"Beatrice Venezi ha rotto il silenzio sulla vicenda che la riguarda dimostrando un atteggiamento arrogante e sprezzante nei confronti delle lavoratrici e dei lavoratori del Teatro La Fenice”. Così Nicola Atalmi, segretario generale della Slc Cgil Veneto, commenta le dichiarazioni della direttrice d’orchestra che ieri, in un’intervista a Repubblica, ha detto la sua, dopo mesi, sulla vicenda che riguarda la sua nomina alla guida dei musicisti del teatro di Venezia. 

“Cos’è successo? Non mi sono accorta di niente”avrebbe risposto alla domanda sulle spillette, per poi aggiungere che le avrebbe preferite di Swarovski. “All’estero posso dire che si domandano come mai una fondazione teatrale gestita con soldi pubblici possa essere gestita da sindacati, in un contesto quasi anarchico” ha poi aggiunto, dimostrando di non avere alcuna intenzione di fare un passo indietro

“Un approccio che non aiuta certo a rasserenare il clima – aggiunge Atalmi –  Come non aiuta disprezzare in maniera così evidente le istanze dei musicisti, o affermare che il Teatro sia preda di una situazione anarchica sotto il controllo del sindacato, una descrizione che ci riporta peraltro ad anni bui, quando si gridava al pericolo anarchico e sindacale per invocare le maniere forti del manganello”.

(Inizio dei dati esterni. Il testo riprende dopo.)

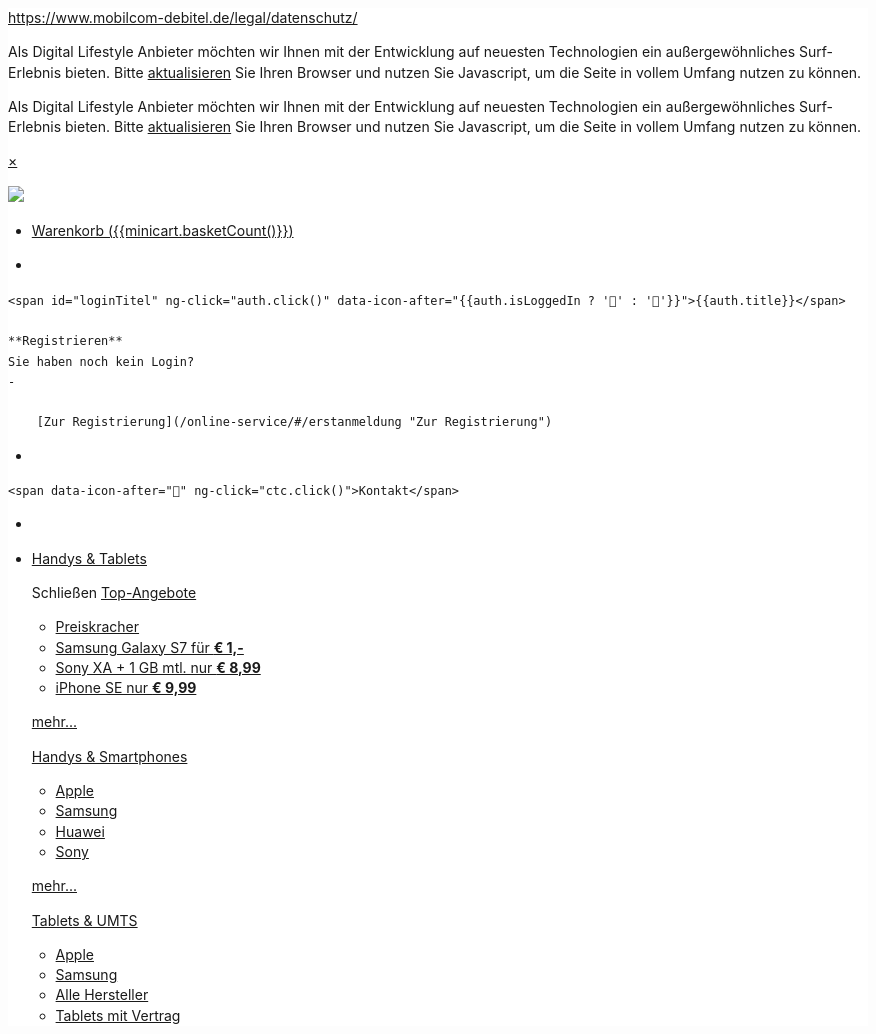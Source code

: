 https://www.mobilcom-debitel.de/legal/datenschutz/

Als Digital Lifestyle Anbieter möchten wir Ihnen mit der Entwicklung auf neuesten Technologien ein außergewöhnliches Surf-Erlebnis bieten. Bitte [aktualisieren](http://outdatedbrowser.com/de/) Sie Ihren Browser und nutzen Sie Javascript, um die Seite in vollem Umfang nutzen zu können.

Als Digital Lifestyle Anbieter möchten wir Ihnen mit der Entwicklung auf neuesten Technologien ein außergewöhnliches Surf-Erlebnis bieten. Bitte [aktualisieren](http://outdatedbrowser.com/de/) Sie Ihren Browser und nutzen Sie Javascript, um die Seite in vollem Umfang nutzen zu können.

<a href="" id="outdatedCloseBtn" title="Hinweis schließen">×</a>

<a href="/" class="logo" title="mobilcom-debitel"><img src="/img/logo.png" /></a>
-   [Warenkorb (<span class="ng-cloak">{{minicart.basketCount()}}</span>)](/shop/cart "mobilcom-debitel")

-   

    <span id="loginTitel" ng-click="auth.click()" data-icon-after="{{auth.isLoggedIn ? '' : ''}}">{{auth.title}}</span>

    **Registrieren**
    Sie haben noch kein Login?
    -   

        [Zur Registrierung](/online-service/#/erstanmeldung "Zur Registrierung")

-   

    <span data-icon-after="" ng-click="ctc.click()">Kontakt</span>

-   <span class="pushmenu-icon" data-icon-after=""></span> <span class="pushmenu-close-icon" data-icon=""></span>

-   <a href="/handys-und-tablets/" class="main"><span></span> Handys &amp; Tablets</a>

    <span class="mm__subnav--close" data-icon-after="">Schließen</span>
    <a href="/handys-und-tablets/top-angebote/" class="main"><span></span> Top-Angebote</a>
    -   [Preiskracher](/lp/sonntagskracher/)
    -   [Samsung Galaxy S7 für **€ 1,-**](/handys-und-tablets/top-angebote/samsung-galaxy-s7/)
    -   [Sony XA + 1 GB mtl. nur **€ 8,99**](/handys-und-tablets/top-angebote/sony-smart-surf/)
    -   [iPhone SE nur **€ 9,99**](/handys-und-tablets/top-angebote/apple-iphone-se/)

    <a href="/handys-und-tablets/top-angebote/" class="subnav-more">mehr...</a>

    <a href="/shop/smartphones/c/smartphones/" class="main"><span></span> Handys &amp; Smartphones</a>
    -   [Apple](/handys-und-tablets/handys-und-smartphones/apple/)
    -   [Samsung](/shop/smartphones/c/smartphones/?q=:name-asc:brand:brand_samsung&text=&viewType=LIST&checkbox_samsung=checked)
    -   [Huawei](/shop/smartphones/c/smartphones/?q=:name-asc:brand:brand_huawei&text=&viewType=LIST&checkbox_huawei=checked)
    -   [Sony](/shop/smartphones/c/smartphones/?q=:name-asc:brand:brand_sony&text=&viewType=LIST&checkbox_sony=checked)

    <a href="/shop/smartphones/c/smartphones/" class="subnav-more">mehr...</a>

    <a href="/shop/tablets/c/tablets" class="main"><span></span> Tablets &amp; UMTS</a>
    -   [Apple](/handys-und-tablets/tablets-und-umts/apple/)
    -   [Samsung](/shop/tablets/c/tablets?q=%3aname-asc%3abrand%3abrand_samsung&text=&viewType=LIST&checkbox_samsung=checked)
    -   [Alle Hersteller](/shop/tablets/c/tablets)
    -   [Tablets mit Vertrag](/shop/tablets/c/tablets?q=%3Aname-asc%3AtariffSwitch%3Amit+Vertrag&text=&viewType=LIST)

Infine Atalmi rinnova il sostegno della Slc Cgil Veneto alle rsu del Teatro La Fenice, che si sono opposte a questa nomina “per questioni di merito come il curriculum, inadeguato all’incarico in un teatro prestigioso come La Fenice, e la modalità della nomina, avvenuta dall’alto e senza consultare le maestranze come consuetudine”. E dal canto loro, i lavoratori prendono atto del muro alzato da Beatrice Venezi: “ Riteniamo di non commentare le dichiarazioni del Maestro – dichiarano le rsu-  rilevando che le sue affermazioni non sono orientate a trovare una soluzione”.